過去最多曲数を通じて示した、5周年の輝ける「現在地」――“5th Anniversary Tour DIALOGUE+学概論”東京公演レポート

過去最多曲数を通じて示した、5周年の輝ける「現在地」――“5th Anniversary Tour DIALOGUE+学概論”東京公演レポート

6月23日、声優アーティストユニット・DIALOGUE+がTOKYO DOME CITY HALLにて“5th Anniversary Tour DIALOGUE+学概論”の東京公演を開催。結成5周年を記念した東名兵ツアーのファイナルとなった本公演は、開催時点の集大成であった過去最大規模のワンマンライブ“LIFE is EASY?”から楽曲を大幅に入れ替えてきたにもかかわらず、今のDIALOGUE+のもつ多彩な魅力に余すことなく触れることのできる、まさにタイトルどおり「概論」そのものだった。

TEXT BY 須永兼次
PHOTOGRAPHY BY 金子弘

DIALOGUE+の魅力を肌で学べる“講義”、いざ開講!

ステージの上方に“校章”が据えられてこのツアーならではの雰囲気を醸し出すなか、メンバーによるライブルール確認、続けて「開会を、宣言します!」の言葉が影ナレで届けられると、その言葉どおりに「かいかいせんげん!」からライブスタート。曲に乗せてキラッキラの笑顔で各メンバーがこの日にかける想いをメッセージとしておくると、内山悠里菜によって発表された最初のカリキュラム「挨拶は元気よく!」に沿って、デビュー曲「はじめてのかくめい!2023」から“DIALOGUE+学概論”が開講する。そのお題目どおり、楽曲序盤に「Hello」も「nice to meet you」も盛り込まれたこの曲で、まずはエネルギッシュさを全開にしたパフォーマンスでごあいさつ。落ちサビでリズムに合わせて体を揺らす部分では、すでに気持ちが相当入っていたのか村上まなつが体を思い切り揺らしてその高ぶりを示す。また、その村上と守屋亨香のWセンター曲「20xxMUEの光」では守屋がのっけからキュートさを振りまきまくれば、村上は天真爛漫なステージングを展開。その遊びっぷりに引き出されてか、守屋のパフォーマンスも尻上がりにキュートさを増していく。Wセンター以外の6人も、サビで細かいジャンプをしながらのフォーメーション移動やペアダンスなど、運動量の多いこの曲を隙なくみせきっていく。
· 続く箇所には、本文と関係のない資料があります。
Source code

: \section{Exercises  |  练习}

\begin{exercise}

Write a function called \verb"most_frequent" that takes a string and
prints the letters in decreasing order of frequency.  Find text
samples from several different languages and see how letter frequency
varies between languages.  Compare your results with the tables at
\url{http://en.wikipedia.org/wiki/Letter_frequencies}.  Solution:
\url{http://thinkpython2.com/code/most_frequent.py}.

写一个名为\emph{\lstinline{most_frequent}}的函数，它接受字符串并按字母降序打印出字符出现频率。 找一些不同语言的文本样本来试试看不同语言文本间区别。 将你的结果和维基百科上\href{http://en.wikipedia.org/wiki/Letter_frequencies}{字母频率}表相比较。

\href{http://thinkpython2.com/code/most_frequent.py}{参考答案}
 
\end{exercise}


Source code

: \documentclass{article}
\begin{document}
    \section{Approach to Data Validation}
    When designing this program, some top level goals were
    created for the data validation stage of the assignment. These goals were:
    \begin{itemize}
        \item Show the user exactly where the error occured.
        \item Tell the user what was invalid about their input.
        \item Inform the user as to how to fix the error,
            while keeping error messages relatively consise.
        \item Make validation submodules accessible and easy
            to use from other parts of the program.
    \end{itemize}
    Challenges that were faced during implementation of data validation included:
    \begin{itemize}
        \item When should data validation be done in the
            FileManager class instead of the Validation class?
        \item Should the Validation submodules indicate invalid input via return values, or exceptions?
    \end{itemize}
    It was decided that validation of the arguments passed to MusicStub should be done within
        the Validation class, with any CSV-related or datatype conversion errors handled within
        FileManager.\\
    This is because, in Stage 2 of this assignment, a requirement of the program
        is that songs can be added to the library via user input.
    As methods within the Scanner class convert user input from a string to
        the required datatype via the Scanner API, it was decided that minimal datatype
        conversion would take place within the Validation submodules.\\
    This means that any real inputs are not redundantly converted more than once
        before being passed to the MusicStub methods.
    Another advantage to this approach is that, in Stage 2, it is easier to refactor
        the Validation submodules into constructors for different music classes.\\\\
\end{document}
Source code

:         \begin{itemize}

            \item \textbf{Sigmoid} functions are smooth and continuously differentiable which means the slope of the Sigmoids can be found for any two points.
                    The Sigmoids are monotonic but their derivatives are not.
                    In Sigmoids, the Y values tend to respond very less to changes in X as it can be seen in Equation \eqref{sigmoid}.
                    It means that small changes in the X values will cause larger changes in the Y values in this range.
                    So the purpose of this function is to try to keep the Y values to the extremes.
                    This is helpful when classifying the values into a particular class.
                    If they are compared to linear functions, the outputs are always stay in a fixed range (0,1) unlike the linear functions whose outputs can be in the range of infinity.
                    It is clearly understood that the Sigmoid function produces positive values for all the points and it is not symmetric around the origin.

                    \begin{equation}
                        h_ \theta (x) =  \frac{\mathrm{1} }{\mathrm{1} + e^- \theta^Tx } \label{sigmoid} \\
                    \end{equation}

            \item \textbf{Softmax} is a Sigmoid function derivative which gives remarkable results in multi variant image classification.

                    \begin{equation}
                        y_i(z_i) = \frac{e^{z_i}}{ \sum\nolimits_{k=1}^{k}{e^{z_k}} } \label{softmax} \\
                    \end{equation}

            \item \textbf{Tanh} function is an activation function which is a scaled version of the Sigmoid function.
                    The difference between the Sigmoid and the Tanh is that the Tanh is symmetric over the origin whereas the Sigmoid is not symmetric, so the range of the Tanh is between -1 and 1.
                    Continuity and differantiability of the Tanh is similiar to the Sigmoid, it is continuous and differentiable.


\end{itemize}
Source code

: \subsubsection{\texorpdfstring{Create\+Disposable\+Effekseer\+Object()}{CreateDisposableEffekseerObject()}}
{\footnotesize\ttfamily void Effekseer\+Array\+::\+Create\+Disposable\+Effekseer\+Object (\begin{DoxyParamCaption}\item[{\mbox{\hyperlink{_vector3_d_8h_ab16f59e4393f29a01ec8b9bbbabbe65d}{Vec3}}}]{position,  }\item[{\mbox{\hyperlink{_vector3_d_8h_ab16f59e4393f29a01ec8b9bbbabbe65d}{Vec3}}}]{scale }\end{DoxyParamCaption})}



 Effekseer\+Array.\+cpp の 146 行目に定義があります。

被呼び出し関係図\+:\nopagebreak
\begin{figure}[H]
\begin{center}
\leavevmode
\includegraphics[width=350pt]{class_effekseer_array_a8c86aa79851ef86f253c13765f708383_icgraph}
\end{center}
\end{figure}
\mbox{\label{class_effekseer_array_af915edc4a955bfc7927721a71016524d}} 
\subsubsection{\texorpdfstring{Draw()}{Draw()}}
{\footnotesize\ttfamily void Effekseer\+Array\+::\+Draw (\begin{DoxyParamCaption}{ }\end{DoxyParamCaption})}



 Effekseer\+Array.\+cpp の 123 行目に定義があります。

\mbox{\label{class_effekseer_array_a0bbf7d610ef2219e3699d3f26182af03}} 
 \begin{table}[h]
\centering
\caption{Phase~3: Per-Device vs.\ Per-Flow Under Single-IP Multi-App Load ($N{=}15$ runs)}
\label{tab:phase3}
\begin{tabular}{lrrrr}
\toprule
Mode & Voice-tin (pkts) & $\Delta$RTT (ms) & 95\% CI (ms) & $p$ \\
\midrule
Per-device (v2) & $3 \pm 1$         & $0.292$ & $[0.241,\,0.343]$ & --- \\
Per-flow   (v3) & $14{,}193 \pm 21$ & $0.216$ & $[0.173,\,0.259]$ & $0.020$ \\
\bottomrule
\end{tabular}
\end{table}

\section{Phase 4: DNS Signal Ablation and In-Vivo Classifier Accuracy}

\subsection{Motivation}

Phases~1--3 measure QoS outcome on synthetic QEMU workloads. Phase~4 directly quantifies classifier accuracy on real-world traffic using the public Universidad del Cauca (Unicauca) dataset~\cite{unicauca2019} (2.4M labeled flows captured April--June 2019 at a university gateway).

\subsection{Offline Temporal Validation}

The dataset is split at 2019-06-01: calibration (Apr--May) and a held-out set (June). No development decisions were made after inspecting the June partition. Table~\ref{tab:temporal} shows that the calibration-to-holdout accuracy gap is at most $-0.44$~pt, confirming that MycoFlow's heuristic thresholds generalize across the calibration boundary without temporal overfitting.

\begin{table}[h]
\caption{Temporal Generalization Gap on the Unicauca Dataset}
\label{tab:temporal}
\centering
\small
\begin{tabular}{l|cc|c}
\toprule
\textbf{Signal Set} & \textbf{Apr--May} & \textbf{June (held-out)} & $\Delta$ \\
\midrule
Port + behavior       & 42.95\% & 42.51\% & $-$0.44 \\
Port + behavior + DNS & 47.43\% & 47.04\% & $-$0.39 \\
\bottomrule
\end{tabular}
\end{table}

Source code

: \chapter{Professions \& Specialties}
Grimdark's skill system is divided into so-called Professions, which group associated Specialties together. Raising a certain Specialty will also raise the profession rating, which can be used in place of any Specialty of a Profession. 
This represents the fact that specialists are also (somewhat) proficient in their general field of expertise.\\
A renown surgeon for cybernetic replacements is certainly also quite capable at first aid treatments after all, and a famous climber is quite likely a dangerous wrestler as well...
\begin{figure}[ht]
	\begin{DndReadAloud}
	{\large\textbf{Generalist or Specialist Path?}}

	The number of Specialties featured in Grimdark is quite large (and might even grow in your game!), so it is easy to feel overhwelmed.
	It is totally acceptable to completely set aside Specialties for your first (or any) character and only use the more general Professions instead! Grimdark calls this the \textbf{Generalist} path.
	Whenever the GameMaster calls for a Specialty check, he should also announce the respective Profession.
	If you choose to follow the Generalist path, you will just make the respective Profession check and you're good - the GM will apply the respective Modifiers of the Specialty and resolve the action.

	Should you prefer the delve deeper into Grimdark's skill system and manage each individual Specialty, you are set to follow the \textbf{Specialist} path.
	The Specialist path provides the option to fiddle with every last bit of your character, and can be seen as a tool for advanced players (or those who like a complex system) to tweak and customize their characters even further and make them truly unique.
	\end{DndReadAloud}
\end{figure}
曲明けには、飯塚麻結が「Anniversaryですので、気合いを入れて過去最大曲数やりたいと思います!」と宣言。次なるカリキュラムを「いつだって私たちは最強である!」と案内して「シュガーロケット」の披露へ。案内どおり、1サビ中盤のソロ歌唱時に前に出た守屋の自然と視線を惹きつける存在感や、2-Bメロ緒方佑奈の視線の配り方に至るまで堂々としたソロ、落ちサビのソロパートを逆光の中カッコよく歌う飯塚の姿など曲中には“最強”が点在。同時に、1サビ明けの間奏でハーモニーを響かせながらしなやかな動きでも魅せていく8人の姿が、この日のDIALOGUE+には美しさも大きなファクターであるようにも感じさせると、宮原颯希と内山のソロダンスに続いてスタートした「チャンバワンバfancy!!」からは、しばしの間“最強”なキュートさを展開。特に内山は、1サビ中盤で笑顔で跳ねたり楽しさをにじませながら、8人の行進の先頭に立つように歌うDメロ「てってれてのほいで」でたまらないかわいさを感じさせてくれる。その直前部分や楽曲ラストのフレーズで鮮烈に飛び込んでくる稗田寧々の歌声も、パート自体にピタッとハマったうえに、ただ甘いだけで楽曲を終わらせないための重要な要素として機能する。そして楽曲最後のセリフを担当する鷹村彩花が、それを「ジャイアントハイランドバナナ鬼盛りホイップマシマシのパンケーキ忘れた!」とアレンジして「パンケーキいいな」へと繋げていく。この曲でも引き続き最強のキュートさをお届けしていくと、バンドセッションと村上主導のコーレスでログっ子のテンションをさらに上げ、「人生イージー?2023」を通じてステージ上から8人が精一杯のエールをおくる。そこにコールを返す場内のログっ子からの声も含めて、リリースから3年以上の時を経てこの曲が、最強のエールソングへと成長したように感じさせられた。そしてラストのかき回しに突入……するかと思いきや、不意に演奏が止まってステージが真紅に染まり、「僕らが愚かだなんて誰が言った」へ。同時に全員の表情は一気にシリアスにスイッチし、ダンスも硬質な力強さが前面に出たものへとガラリと変化。特にDメロ明けの間奏部分ではコンビネーションもピッタリな圧倒的なダンスパフォーマンスで、違ったアングルからの最強さを発揮し、観客をのみこんでいく。ラストは後奏部分を延長して、ギターソロ響くなかセンターに飯塚が、続いて緒方が立ってそれぞれソロダンスで魅せ、8人揃ってのダンスへと展開して締めくくった。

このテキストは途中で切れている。